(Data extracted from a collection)

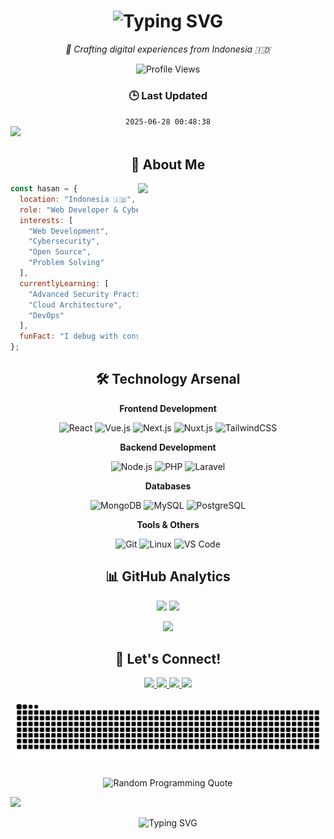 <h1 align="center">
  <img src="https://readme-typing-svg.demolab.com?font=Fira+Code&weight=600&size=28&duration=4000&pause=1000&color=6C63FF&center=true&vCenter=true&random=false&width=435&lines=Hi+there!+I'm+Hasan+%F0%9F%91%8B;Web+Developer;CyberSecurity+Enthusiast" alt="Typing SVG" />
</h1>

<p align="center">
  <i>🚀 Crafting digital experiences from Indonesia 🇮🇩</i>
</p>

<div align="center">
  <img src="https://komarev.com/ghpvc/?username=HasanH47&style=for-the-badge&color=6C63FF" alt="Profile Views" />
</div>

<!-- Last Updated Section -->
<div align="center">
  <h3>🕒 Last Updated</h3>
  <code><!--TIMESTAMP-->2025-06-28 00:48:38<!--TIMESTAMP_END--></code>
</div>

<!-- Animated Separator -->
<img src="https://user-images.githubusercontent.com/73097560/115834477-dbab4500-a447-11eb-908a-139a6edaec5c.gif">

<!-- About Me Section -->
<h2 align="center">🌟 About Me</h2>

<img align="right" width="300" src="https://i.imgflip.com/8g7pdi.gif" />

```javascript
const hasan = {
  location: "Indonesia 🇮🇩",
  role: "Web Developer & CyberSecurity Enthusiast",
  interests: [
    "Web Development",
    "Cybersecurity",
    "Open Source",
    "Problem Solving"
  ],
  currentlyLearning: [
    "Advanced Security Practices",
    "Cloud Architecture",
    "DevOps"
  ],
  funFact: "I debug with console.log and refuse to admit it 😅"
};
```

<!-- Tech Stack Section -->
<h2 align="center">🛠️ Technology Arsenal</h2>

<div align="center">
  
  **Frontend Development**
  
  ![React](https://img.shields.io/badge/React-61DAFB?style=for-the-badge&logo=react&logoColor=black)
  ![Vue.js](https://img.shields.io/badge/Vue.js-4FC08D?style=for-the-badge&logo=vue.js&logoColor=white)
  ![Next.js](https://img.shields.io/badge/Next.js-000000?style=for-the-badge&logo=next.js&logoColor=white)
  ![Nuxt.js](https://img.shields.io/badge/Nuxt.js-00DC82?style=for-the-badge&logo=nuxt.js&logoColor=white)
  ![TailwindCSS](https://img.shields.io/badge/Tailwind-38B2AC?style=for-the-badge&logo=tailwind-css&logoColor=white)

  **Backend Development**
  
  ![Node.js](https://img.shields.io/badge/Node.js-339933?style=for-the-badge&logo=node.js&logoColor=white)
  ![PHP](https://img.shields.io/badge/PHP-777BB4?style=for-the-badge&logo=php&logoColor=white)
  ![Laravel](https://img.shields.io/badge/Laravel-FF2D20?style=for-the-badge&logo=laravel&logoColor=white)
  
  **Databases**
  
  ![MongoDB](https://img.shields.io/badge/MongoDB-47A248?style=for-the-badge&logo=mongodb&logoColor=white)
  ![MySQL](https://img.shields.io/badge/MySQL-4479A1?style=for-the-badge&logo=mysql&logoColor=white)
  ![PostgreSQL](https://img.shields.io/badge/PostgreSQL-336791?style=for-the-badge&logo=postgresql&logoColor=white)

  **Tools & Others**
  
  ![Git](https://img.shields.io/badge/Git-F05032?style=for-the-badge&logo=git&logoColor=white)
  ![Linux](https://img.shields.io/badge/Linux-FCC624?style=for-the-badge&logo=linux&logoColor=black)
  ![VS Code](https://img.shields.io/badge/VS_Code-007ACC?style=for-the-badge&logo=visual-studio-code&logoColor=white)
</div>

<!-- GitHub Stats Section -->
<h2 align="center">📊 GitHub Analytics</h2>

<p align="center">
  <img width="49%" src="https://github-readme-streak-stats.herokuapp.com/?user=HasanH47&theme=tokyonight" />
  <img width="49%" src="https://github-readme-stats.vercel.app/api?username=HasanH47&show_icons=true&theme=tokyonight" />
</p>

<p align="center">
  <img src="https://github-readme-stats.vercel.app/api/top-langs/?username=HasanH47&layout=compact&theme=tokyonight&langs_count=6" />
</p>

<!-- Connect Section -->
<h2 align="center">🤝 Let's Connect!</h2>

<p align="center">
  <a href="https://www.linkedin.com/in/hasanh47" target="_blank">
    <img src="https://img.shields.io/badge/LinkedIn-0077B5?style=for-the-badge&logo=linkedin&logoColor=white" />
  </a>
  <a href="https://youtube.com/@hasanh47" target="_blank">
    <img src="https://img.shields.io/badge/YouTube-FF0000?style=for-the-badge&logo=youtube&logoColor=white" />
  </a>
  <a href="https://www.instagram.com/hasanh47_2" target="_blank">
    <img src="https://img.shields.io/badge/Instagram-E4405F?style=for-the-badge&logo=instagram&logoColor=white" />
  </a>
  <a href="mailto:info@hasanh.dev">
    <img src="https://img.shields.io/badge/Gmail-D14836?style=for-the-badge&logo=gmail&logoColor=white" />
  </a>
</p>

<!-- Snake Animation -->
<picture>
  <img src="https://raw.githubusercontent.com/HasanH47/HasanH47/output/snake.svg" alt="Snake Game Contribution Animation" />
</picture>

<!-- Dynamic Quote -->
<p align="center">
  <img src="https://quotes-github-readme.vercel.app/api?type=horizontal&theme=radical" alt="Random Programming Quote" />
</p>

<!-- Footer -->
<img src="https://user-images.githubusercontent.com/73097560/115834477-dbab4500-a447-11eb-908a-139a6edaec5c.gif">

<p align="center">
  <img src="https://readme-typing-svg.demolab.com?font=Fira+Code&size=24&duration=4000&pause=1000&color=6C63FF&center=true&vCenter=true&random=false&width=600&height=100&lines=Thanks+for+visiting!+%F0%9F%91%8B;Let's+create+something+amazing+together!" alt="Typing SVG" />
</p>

## PROBLEM TO SOLVE
Given the data above, which lines hold the string "theme"? Return them.

## ANSWER SPACE
  <img width="49%" src="https://github-readme-streak-stats.herokuapp.com/?user=HasanH47&theme=tokyonight" />
  <img width="49%" src="https://github-readme-stats.vercel.app/api?username=HasanH47&show_icons=true&theme=tokyonight" />
  <img src="https://github-readme-stats.vercel.app/api/top-langs/?username=HasanH47&layout=compact&theme=tokyonight&langs_count=6" />
  <img src="https://quotes-github-readme.vercel.app/api?type=horizontal&theme=radical" alt="Random Programming Quote" />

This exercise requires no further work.